[Data records]
__________________________________________________

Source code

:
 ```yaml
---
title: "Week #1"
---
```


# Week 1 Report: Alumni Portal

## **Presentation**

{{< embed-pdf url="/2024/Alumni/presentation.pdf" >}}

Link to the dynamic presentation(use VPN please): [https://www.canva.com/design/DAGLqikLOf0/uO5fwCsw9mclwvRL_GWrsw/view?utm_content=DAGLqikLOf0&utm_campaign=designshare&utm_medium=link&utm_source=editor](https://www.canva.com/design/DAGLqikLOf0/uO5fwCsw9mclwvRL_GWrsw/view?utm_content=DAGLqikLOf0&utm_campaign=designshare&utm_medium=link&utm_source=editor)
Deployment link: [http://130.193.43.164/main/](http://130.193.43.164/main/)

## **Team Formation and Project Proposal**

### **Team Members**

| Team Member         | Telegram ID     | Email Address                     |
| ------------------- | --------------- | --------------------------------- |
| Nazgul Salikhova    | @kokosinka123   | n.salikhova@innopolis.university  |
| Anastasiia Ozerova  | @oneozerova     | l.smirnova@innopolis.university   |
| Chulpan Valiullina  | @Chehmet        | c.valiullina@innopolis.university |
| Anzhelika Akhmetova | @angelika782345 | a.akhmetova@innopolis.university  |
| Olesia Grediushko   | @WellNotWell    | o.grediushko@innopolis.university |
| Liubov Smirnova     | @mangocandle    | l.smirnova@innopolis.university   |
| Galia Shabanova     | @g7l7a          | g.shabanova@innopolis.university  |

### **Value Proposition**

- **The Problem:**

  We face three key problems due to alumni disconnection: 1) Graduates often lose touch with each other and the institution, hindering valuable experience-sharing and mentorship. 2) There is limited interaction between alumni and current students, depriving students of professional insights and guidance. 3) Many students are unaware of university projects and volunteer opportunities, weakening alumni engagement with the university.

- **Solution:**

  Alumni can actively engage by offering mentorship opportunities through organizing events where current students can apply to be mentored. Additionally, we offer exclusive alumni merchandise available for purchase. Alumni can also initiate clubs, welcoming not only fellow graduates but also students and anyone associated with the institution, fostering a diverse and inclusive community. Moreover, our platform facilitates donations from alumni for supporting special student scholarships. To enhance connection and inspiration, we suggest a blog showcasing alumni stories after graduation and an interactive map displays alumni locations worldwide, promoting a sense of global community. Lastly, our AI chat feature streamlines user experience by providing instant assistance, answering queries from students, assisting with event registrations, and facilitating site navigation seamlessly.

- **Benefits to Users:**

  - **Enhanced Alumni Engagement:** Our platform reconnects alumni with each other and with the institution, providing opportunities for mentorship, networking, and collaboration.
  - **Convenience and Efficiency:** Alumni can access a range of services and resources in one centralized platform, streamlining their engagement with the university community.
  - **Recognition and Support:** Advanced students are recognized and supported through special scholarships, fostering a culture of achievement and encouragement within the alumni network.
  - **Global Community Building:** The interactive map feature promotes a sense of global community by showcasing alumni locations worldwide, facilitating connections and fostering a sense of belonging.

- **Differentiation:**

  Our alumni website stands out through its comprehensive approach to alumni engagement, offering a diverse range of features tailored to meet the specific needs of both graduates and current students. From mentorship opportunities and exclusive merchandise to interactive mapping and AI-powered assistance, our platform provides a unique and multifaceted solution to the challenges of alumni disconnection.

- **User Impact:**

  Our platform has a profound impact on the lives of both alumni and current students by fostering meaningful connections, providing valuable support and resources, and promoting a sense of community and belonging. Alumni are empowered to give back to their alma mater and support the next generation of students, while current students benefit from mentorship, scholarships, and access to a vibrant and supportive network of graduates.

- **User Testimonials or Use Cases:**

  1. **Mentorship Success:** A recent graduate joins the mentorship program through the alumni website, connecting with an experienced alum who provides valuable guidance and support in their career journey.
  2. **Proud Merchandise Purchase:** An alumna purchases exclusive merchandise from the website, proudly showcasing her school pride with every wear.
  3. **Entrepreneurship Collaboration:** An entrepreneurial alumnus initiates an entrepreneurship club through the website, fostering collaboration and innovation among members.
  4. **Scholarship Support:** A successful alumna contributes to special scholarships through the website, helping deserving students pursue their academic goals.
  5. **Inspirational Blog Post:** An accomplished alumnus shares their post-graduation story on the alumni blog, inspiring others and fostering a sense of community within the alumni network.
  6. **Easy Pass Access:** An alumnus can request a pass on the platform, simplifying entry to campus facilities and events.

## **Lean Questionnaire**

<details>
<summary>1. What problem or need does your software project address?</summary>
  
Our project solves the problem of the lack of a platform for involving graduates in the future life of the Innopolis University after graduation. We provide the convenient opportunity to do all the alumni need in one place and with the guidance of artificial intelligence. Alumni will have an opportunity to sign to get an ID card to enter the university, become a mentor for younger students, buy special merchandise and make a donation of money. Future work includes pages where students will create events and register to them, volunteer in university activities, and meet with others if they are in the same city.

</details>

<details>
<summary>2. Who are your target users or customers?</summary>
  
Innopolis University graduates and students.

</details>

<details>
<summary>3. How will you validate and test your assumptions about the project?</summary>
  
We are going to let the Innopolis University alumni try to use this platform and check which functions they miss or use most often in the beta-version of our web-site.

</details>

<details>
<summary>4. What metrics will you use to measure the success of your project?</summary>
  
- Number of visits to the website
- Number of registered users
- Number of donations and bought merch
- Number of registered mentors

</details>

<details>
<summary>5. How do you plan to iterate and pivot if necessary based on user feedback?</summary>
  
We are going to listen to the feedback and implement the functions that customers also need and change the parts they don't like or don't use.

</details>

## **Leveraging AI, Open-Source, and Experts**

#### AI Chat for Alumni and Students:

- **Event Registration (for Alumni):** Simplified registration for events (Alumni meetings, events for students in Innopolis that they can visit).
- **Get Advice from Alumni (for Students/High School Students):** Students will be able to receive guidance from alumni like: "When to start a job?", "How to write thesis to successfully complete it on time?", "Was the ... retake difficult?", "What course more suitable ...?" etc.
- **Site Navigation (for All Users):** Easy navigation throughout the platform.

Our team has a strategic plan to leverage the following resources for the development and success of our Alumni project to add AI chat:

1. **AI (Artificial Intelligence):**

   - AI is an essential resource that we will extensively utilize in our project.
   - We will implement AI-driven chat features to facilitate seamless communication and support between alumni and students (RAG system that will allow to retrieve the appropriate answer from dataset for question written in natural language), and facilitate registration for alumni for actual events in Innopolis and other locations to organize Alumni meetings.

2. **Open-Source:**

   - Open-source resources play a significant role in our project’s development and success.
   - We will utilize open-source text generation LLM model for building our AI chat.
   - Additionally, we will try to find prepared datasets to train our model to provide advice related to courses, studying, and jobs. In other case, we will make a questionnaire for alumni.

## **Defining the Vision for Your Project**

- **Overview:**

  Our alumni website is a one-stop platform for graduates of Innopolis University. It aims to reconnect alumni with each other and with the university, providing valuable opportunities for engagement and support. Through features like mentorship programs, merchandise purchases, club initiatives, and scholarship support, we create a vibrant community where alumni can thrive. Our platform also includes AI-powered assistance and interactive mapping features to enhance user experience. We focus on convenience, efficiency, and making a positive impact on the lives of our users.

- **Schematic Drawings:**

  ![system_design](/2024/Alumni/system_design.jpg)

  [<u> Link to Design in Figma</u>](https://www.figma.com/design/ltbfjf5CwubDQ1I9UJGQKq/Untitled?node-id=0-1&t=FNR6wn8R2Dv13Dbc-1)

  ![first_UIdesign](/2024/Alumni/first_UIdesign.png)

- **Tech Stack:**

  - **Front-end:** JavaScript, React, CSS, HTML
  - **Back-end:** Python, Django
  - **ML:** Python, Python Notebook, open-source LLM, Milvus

__________________________________________________

* [ABOUT THIS TASK]
Give again exactly, and only, the lines above starting at the one with "- **Convenience and" and ending at the one with "- **User Impact:**".

* [RESULT BELOW]
  - **Convenience and Efficiency:** Alumni can access a range of services and resources in one centralized platform, streamlining their engagement with the university community.
  - **Recognition and Support:** Advanced students are recognized and supported through special scholarships, fostering a culture of achievement and encouragement within the alumni network.
  - **Global Community Building:** The interactive map feature promotes a sense of global community by showcasing alumni locations worldwide, facilitating connections and fostering a sense of belonging.

- **Differentiation:**

  Our alumni website stands out through its comprehensive approach to alumni engagement, offering a diverse range of features tailored to meet the specific needs of both graduates and current students. From mentorship opportunities and exclusive merchandise to interactive mapping and AI-powered assistance, our platform provides a unique and multifaceted solution to the challenges of alumni disconnection.

- **User Impact:**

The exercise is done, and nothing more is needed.